___ EXCERPTED RECORDS ___

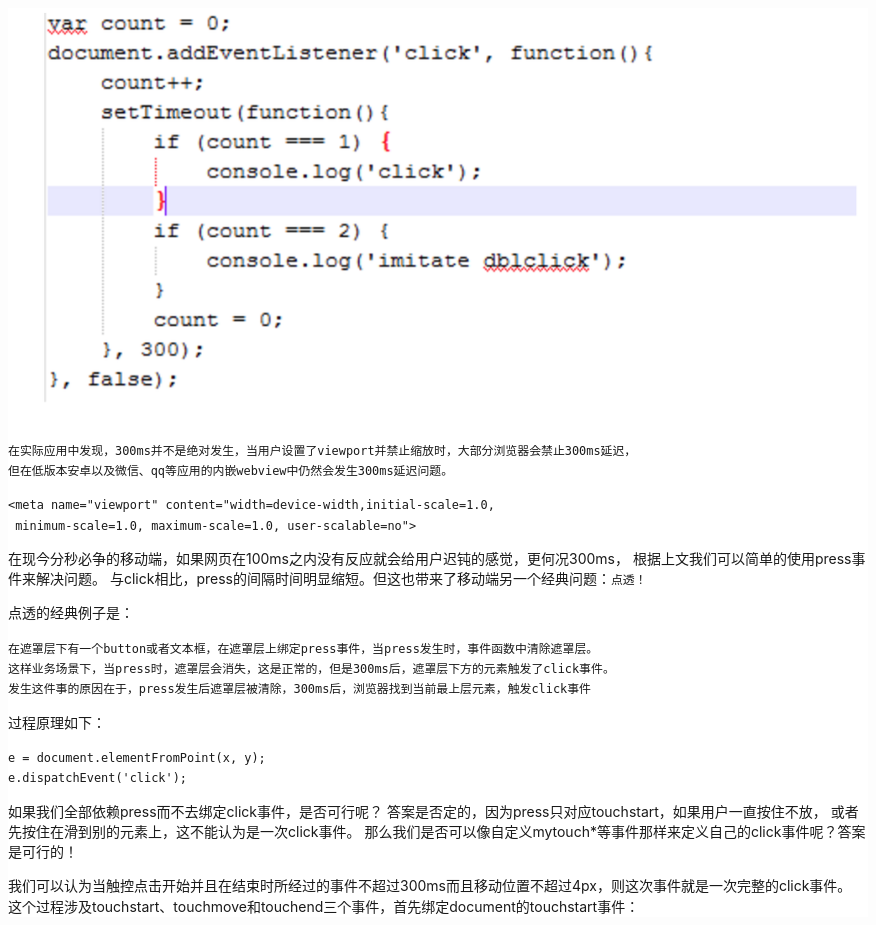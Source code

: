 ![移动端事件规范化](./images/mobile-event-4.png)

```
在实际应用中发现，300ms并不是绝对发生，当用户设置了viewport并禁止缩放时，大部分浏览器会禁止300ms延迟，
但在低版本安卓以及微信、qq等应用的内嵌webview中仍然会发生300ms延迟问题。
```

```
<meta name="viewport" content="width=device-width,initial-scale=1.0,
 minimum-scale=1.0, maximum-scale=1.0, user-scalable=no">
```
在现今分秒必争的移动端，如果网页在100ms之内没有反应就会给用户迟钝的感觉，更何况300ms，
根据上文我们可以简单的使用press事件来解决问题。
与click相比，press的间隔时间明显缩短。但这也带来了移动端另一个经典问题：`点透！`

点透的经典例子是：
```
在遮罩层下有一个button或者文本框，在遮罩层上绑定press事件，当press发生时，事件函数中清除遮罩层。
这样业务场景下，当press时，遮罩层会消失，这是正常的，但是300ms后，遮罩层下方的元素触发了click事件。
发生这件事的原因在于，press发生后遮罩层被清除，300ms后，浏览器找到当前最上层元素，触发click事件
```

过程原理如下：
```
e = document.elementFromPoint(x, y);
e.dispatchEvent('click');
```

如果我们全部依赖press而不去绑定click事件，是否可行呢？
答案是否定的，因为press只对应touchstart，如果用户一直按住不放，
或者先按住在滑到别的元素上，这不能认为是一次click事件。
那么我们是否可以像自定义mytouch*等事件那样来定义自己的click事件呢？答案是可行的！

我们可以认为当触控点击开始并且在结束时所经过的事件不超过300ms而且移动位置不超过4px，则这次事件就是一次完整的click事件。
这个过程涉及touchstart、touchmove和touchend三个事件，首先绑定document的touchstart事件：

___
___ EXCERPTED RECORDS ___

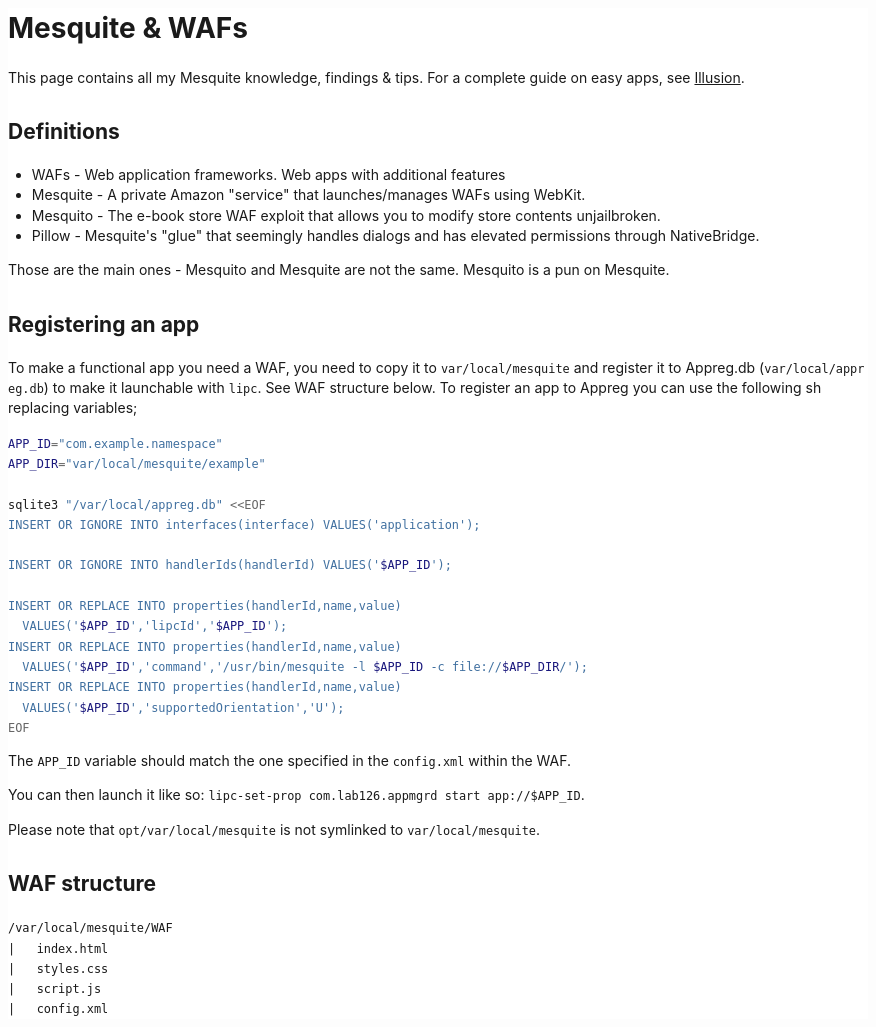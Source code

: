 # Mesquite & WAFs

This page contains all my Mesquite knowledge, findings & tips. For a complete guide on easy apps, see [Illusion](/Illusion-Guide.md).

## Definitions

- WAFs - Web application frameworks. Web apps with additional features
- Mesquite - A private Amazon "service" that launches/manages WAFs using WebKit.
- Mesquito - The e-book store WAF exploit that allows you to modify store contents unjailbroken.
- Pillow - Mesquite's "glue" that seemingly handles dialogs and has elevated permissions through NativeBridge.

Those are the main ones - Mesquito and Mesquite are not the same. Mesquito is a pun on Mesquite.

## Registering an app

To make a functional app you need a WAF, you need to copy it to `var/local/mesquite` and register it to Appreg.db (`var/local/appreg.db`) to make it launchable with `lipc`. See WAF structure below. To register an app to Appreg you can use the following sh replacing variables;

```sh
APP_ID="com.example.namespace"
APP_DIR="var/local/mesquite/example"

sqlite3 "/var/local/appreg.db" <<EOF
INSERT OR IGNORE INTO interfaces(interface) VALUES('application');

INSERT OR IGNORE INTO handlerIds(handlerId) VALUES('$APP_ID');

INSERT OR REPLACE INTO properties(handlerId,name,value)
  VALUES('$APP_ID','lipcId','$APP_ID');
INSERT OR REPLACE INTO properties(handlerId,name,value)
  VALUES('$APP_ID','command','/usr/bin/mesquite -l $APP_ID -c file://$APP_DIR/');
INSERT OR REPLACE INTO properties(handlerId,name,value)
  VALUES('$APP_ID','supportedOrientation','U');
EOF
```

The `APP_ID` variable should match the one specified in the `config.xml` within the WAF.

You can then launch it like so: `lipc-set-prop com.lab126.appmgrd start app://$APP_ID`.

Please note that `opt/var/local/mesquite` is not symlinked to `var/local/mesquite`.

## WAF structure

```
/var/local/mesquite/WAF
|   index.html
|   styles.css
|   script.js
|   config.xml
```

___
___ EXCERPTED RECORDS ___

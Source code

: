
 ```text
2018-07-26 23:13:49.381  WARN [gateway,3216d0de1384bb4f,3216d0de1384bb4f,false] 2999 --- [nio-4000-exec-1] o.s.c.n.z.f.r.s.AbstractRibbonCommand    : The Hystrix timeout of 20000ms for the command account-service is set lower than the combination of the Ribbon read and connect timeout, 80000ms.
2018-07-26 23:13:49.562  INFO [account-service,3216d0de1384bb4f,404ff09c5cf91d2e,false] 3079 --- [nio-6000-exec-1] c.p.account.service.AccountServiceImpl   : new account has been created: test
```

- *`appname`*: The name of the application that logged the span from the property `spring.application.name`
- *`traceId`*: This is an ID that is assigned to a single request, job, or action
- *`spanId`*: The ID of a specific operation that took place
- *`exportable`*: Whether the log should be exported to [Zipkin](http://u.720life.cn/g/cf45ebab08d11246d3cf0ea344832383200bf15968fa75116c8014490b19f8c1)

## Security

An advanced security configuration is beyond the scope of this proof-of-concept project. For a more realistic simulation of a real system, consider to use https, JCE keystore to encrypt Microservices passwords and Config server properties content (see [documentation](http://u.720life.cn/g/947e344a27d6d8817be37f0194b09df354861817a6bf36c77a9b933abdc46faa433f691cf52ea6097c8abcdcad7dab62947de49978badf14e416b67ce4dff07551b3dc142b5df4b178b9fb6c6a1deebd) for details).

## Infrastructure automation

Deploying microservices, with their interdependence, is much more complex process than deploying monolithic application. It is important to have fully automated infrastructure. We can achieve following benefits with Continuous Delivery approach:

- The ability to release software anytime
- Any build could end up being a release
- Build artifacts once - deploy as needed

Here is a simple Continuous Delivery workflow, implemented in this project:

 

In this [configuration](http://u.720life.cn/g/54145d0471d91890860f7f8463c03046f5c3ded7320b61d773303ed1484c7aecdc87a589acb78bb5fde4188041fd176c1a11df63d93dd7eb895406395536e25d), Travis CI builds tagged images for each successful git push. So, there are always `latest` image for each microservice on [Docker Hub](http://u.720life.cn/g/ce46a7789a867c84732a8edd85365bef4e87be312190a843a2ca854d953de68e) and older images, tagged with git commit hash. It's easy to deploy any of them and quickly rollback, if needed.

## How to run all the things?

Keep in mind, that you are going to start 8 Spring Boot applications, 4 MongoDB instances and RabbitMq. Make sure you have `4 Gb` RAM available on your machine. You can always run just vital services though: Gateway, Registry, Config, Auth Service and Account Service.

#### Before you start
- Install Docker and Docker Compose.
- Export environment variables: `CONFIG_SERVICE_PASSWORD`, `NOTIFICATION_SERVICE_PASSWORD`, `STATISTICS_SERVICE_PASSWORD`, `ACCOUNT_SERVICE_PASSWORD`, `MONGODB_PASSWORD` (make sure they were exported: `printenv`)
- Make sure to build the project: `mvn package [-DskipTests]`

___

WHAT YOU SHOULD DO: All that belongs in the answer is the run of lines above from the line containing "- The ability to release software anytime" through the line containing "## How to run all the things?", exactly as written.

PROBLEM SOLUTION:
- The ability to release software anytime
- Any build could end up being a release
- Build artifacts once - deploy as needed

Here is a simple Continuous Delivery workflow, implemented in this project:

 

In this [configuration](http://u.720life.cn/g/54145d0471d91890860f7f8463c03046f5c3ded7320b61d773303ed1484c7aecdc87a589acb78bb5fde4188041fd176c1a11df63d93dd7eb895406395536e25d), Travis CI builds tagged images for each successful git push. So, there are always `latest` image for each microservice on [Docker Hub](http://u.720life.cn/g/ce46a7789a867c84732a8edd85365bef4e87be312190a843a2ca854d953de68e) and older images, tagged with git commit hash. It's easy to deploy any of them and quickly rollback, if needed.

## How to run all the things?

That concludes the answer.